When you click on links to various merchants on this site and make a purchase, this can result in this site earning a commission. Affiliate programs and affiliations include, but are not limited to, the eBay Partner Network.

Unusual Crown Race Size, Unknown Standard

-

SuperDirtMan

Look Ma, No Hands!
Hey All,

Sorry if this is a basic question, I'm still quite new to old bicycles, but I've been having trouble with this. I have a 1950 Monark (the Swedish Monark, not the American Monark) Aerosteel Bicycle, and am in the process of getting it into better shape. The original crown race had a fairly large divot, enough to resonate through the fork when turning, so I had planned to replace it. However, I haven't been able to find a replacement that fits, the original measuring ~25.7 millimeters on the inside.
I was recommended to try an EC30/25.4 headset, but alas the crown race still sat very loosely on the fork.
Is anyone familiar with this particular headset standard? Is this unique to Swedish bicycles?

Thanks.
 
Welcome to the Cabe, I can't help with your question but I'm sure someone here on the Cabe will chime in with your answer.
 
The steerer tube OD, at the base is ~25.6 mm, slightly thicker than the upper portion, around 25.4-25.4 mm, so fairly typical as it seems. It was seated fairly tight, and I haven't been able to find an ideal replacement.

Shims may be the best option in this case.

IMG_4989.jpg
 
I'm considering just replacing the caged bearing with a sealed bearing, honestly. It might be the simpler option, so I can keep the race without risking the bearing.
 
For a 1” steerer tube, I believe that modern replacements are 26+ mm, (and some may be found at ~27mm).
I have found some older bikes that seem to have more like 1” bottom cones, which I do not know if anyone makes anymore.
The good thing about smaller steerer tubes, is that they can be shimmed up to fit the wider bearing cones.
 
In my experience over time shins haven’t held up. But that all depends on how much you plan on riding. And of course every situation can be vastly different. I’m sure a few dozen times a year would be fine. But heavy use or rough terrain will surly test the durability of a shim.

I vote to knurl it, but then tool cost or finding someone to do that might be an issue.
 
In my experience over time shins haven’t held up. But that all depends on how much you plan on riding. And of course every situation can be vastly different. I’m sure a few dozen times a year would be fine. But heavy use or rough terrain will surly test the durability of a shim.

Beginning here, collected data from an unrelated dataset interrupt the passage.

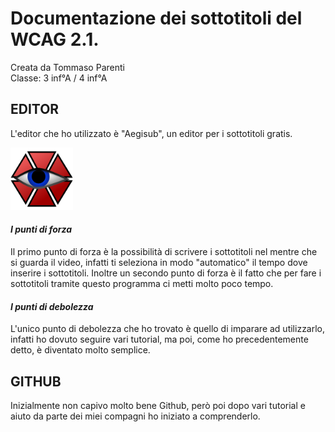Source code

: # Documentazione dei sottotitoli del WCAG 2.1.
Creata da Tommaso Parenti <br>
Classe: 3 inf°A / 4 inf°A

## EDITOR
L'editor che ho utilizzato è  "Aegisub", un editor per i sottotitoli gratis.

<img src="https://github.com/Tommaso-Parenti/Tommaso-Parenti.github.io/blob/master/Immagini/Aegisub.png" width="100" height="100" >


#### *I punti di forza*
Il primo punto di forza è la possibilità di scrivere i sottotitoli nel mentre che si guarda il video, infatti ti seleziona in modo "automatico" il tempo dove inserire i sottotitoli. Inoltre un secondo punto di forza è il fatto che per fare i sottotitoli tramite questo programma ci metti molto poco tempo.

#### *I punti di debolezza*
L'unico punto di debolezza che ho trovato è quello di imparare ad utilizzarlo, infatti ho dovuto seguire vari tutorial, ma poi, come ho precedentemente detto, è diventato molto semplice.



## GITHUB
Inizialmente non capivo molto bene Github, però poi dopo vari tutorial e aiuto da parte dei miei compagni ho iniziato a comprenderlo.
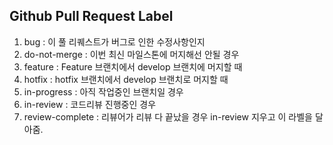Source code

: ## Github Pull Request Label

1. bug : 이 풀 리퀘스트가 버그로 인한 수정사항인지
2. do-not-merge : 이번 최신 마일스톤에 머지해선 안될 경우
3. feature : Feature 브랜치에서 develop 브랜치에 머지할 때
4. hotfix : hotfix 브랜치에서 develop 브랜치로 머지할 때
5. in-progress : 아직 작업중인 브랜치일 경우
6. in-review : 코드리뷰 진행중인 경우
7. review-complete : 리뷰어가 리뷰 다 끝났을 경우 in-review 지우고 이 라벨을 달아줌.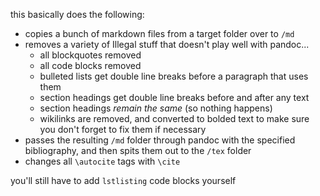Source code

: this basically does the following:
- copies a bunch of markdown files from a target folder over to `/md`
- removes a variety of Illegal stuff that doesn't play well with pandoc...
    - all blockquotes removed
    - all code blocks removed
    - bulleted lists get double line breaks before a paragraph that uses them
    - section headings get double line breaks before and after any text
    - section headings *remain the same* (so nothing happens)
    - wikilinks are removed, and converted to bolded text to make sure you don't forget to fix them if necessary
- passes the resulting `/md` folder through pandoc with the specified bibliography, and then spits them out to the `/tex` folder
- changes all `\autocite` tags with `\cite`

you'll still have to add `lstlisting` code blocks yourself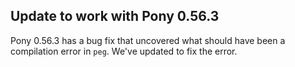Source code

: ## Update to work with Pony 0.56.3

Pony 0.56.3 has a bug fix that uncovered what should have been a compilation error in `peg`. We've updated to fix the error.

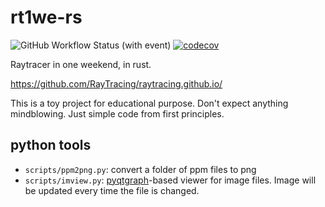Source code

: # rt1we-rs

![GitHub Workflow Status (with event)](https://img.shields.io/github/actions/workflow/status/sevas/rt1we-rs/rust.yml)
[![codecov](https://codecov.io/gh/sevas/rt1we-rs/branch/main/graph/badge.svg?token=OATNZZ420B)](https://codecov.io/gh/sevas/rt1we-rs)

Raytracer in one weekend, in rust.

https://github.com/RayTracing/raytracing.github.io/

This is a toy project for educational purpose. 
Don't expect anything mindblowing. Just simple code from first principles. 

## python tools

- `scripts/ppm2png.py`: convert a folder of ppm files to png
- `scripts/imview.py`: [pyqtgraph](https://pyqtgraph.readthedocs.io/en/latest/)-based viewer for image files. Image will be updated every time the file is changed. 
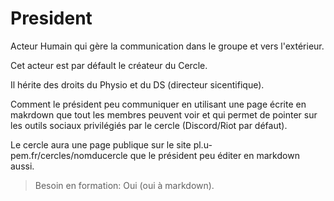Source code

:  
# President  

Acteur Humain qui gère la communication dans le groupe et vers l'extérieur.

Cet acteur est par défault le créateur du Cercle.

Il hérite des droits du Physio et du DS (directeur sicentifique).

Comment le président peu communiquer en utilisant une page écrite en makrdown que tout les membres peuvent voir 
et qui permet de pointer sur les outils sociaux privilégiés par le cercle (Discord/Riot par défaut). 

Le cercle aura une page publique sur le site pl.u-pem.fr/cercles/nomducercle que le président peu éditer en markdown aussi.

> Besoin en formation: Oui (oui à markdown).



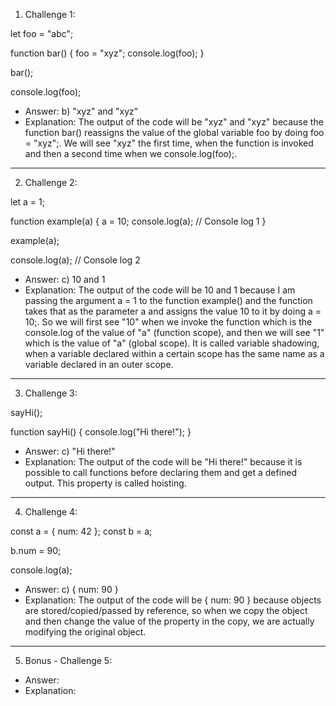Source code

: 1. Challenge 1:

let foo = "abc";

function bar() {
  foo = "xyz";
  console.log(foo);
}

bar();

console.log(foo);

  - Answer: b) "xyz" and "xyz"
  - Explanation: The output of the code will be "xyz" and "xyz" because the function bar() reassigns the value of the global variable foo by doing foo = "xyz";. We will see "xyz" the first time, when the function is invoked and then a second time when we console.log(foo);.

*********************************************************************************************************************************

2. Challenge 2: 

let a = 1;

function example(a) {
  a = 10;
  console.log(a); // Console log 1
}

example(a);

console.log(a); // Console log 2

  - Answer: c) 10 and 1
  - Explanation: The output of the code will be 10 and 1 because I am passing the argument a = 1 to the function example() and the function takes that as the parameter a and assigns the value 10 to it by doing a = 10;. So we will first see "10" when we invoke the function which is the console.log of the value of "a" (function scope), and then we will see "1" which is the value of "a" (global scope). It is called variable shadowing, when a variable declared within a certain scope has the same name as a variable declared in an outer scope.


*********************************************************************************************************************************

3. Challenge 3:

sayHi();

function sayHi() {
  console.log("Hi there!");
}
  - Answer: c) "Hi there!"
  - Explanation: The output of the code will be "Hi there!" because it is possible to call functions before declaring them and get a defined output. This property is called hoisting.

*********************************************************************************************************************************

4. Challenge 4:

const a = { num: 42 };
const b = a; 

b.num = 90;

console.log(a);

  - Answer: c) { num: 90 }
  - Explanation: The output of the code will be { num: 90 } because objects are stored/copied/passed by reference, so when we copy the object and then change the value of the property in the copy, we are actually modifying the original object.

*********************************************************************************************************************************

5. Bonus - Challenge 5:
  - Answer:
  - Explanation:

I vote to knurl it, but then tool cost or finding someone to do that might be an issue.
Agreed that shims would likely be only a temporary fix, they seem to want to move under the pressure of actually using the bike.
Cost should not be too much as it would be a 15 minute job for someone with the right machinery. Finding someone with a knurl that will work on a narrow crown race seat right next to that shoulder could be a problem, as most knurling rollers are supported on both sides and clearance will be an issue.
I have had decent luck with using a center punch and carefully working my way around the race seat while properly supporting the steerer. The addition of some Locktite sleeve/bearing retainer might improve even that method.
I have also built the seat area up by brazing and then turning it down on a lathe. Works perfectly but not likely worth the trouble and cost.